# Problem to work on
Lines from the top of the entries through the line that has "からは pip はpythonに同梱されているのですが、" must be duplicated exactly, and no others.

# Dataset entries
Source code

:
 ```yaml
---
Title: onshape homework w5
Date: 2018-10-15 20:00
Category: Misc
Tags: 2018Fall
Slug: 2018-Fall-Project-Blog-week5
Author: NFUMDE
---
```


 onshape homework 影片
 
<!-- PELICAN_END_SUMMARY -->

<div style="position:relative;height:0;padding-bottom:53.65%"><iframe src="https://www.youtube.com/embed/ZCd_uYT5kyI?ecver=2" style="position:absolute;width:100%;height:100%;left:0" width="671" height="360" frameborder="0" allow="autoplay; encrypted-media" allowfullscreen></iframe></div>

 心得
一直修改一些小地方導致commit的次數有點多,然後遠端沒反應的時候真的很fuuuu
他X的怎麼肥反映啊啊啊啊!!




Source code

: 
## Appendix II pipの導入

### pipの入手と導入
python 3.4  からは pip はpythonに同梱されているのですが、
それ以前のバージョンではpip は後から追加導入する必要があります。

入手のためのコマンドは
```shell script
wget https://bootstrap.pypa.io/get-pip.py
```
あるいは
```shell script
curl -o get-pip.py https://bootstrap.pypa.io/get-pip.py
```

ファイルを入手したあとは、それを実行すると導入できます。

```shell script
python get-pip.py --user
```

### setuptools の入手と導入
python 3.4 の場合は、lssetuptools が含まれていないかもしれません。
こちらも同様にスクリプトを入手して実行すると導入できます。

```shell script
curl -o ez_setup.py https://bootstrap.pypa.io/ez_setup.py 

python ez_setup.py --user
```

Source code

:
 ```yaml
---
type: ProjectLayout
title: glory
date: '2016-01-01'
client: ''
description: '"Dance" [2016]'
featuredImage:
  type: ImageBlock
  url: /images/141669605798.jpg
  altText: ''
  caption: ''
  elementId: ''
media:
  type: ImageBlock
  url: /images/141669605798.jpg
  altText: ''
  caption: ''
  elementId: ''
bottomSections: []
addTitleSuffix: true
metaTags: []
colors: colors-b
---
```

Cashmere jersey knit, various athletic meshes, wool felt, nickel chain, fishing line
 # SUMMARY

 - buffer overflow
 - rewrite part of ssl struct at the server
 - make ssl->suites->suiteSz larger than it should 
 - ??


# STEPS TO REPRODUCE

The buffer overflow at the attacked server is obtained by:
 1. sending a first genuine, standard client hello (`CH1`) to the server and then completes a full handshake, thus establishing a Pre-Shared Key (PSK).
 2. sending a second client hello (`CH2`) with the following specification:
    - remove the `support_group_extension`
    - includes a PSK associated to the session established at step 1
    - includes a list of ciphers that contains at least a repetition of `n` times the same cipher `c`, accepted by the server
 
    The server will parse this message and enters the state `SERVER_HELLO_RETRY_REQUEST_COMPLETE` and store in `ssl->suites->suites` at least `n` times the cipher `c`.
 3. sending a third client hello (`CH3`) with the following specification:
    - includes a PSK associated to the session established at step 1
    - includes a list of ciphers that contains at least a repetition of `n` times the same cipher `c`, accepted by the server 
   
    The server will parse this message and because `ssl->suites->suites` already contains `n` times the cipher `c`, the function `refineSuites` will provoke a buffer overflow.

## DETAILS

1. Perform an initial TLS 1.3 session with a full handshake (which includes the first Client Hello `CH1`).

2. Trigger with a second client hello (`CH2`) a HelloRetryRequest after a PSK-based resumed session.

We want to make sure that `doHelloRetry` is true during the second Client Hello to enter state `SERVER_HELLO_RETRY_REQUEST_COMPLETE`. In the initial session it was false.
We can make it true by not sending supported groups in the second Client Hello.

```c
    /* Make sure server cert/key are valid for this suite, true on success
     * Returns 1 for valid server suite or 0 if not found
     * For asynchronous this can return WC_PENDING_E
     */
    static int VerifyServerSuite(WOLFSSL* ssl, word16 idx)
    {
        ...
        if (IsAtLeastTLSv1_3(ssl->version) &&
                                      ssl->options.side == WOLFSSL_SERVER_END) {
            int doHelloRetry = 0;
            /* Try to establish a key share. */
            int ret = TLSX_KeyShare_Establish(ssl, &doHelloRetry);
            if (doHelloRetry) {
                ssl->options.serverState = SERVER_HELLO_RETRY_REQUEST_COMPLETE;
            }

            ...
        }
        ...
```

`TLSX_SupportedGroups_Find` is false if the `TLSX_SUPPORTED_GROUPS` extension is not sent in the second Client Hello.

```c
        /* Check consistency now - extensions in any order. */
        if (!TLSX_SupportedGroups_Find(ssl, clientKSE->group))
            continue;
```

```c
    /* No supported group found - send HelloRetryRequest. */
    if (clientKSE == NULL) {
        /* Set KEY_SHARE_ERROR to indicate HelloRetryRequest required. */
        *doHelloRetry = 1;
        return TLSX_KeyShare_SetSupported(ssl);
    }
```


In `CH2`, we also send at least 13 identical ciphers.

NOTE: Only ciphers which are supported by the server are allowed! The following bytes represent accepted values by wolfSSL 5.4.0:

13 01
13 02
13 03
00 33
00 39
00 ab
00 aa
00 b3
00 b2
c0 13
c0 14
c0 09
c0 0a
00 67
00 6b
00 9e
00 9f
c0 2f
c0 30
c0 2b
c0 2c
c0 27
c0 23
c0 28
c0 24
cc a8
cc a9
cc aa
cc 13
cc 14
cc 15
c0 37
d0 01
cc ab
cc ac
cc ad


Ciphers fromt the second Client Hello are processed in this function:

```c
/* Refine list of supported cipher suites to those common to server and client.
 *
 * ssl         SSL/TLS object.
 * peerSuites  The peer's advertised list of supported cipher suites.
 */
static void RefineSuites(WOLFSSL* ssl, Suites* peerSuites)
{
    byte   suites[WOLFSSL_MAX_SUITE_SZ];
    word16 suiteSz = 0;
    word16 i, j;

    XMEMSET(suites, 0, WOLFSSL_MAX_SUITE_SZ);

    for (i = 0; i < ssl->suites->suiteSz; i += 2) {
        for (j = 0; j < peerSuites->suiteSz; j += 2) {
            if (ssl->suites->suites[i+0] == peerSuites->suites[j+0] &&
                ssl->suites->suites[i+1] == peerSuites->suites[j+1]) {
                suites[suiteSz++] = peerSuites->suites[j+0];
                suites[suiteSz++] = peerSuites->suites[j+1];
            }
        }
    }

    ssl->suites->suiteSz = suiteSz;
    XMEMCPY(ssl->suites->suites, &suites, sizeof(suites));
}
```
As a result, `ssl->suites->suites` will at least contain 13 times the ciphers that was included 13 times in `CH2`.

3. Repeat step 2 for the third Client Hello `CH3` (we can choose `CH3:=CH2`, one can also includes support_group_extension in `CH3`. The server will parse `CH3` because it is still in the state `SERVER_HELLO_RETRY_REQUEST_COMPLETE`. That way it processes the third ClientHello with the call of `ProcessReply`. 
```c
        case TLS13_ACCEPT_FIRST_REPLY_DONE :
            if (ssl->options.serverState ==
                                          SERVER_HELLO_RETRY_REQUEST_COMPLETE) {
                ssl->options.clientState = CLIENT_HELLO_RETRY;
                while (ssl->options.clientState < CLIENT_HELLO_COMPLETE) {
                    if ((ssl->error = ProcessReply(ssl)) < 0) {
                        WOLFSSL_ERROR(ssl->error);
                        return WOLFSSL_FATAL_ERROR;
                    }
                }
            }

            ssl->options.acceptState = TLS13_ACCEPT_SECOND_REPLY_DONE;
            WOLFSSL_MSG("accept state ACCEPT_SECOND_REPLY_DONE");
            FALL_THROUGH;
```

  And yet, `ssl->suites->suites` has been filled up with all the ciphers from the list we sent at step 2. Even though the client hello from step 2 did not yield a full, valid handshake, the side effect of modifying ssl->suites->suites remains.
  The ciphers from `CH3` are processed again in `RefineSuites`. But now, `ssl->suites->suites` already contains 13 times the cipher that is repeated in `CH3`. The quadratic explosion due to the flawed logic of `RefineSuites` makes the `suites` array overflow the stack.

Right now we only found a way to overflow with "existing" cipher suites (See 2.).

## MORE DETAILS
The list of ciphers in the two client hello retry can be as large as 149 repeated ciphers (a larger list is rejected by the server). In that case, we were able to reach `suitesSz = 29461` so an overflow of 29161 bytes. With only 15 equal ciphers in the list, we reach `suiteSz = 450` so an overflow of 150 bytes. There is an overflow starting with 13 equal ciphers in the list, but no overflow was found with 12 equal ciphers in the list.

# Your response
Source code

:
 ```yaml
---
Title: onshape homework w5
Date: 2018-10-15 20:00
Category: Misc
Tags: 2018Fall
Slug: 2018-Fall-Project-Blog-week5
Author: NFUMDE
---
```


 onshape homework 影片
 
<!-- PELICAN_END_SUMMARY -->

<div style="position:relative;height:0;padding-bottom:53.65%"><iframe src="https://www.youtube.com/embed/ZCd_uYT5kyI?ecver=2" style="position:absolute;width:100%;height:100%;left:0" width="671" height="360" frameborder="0" allow="autoplay; encrypted-media" allowfullscreen></iframe></div>

 心得
一直修改一些小地方導致commit的次數有點多,然後遠端沒反應的時候真的很fuuuu
他X的怎麼肥反映啊啊啊啊!!




Source code

: 
## Appendix II pipの導入

### pipの入手と導入
python 3.4  からは pip はpythonに同梱されているのですが、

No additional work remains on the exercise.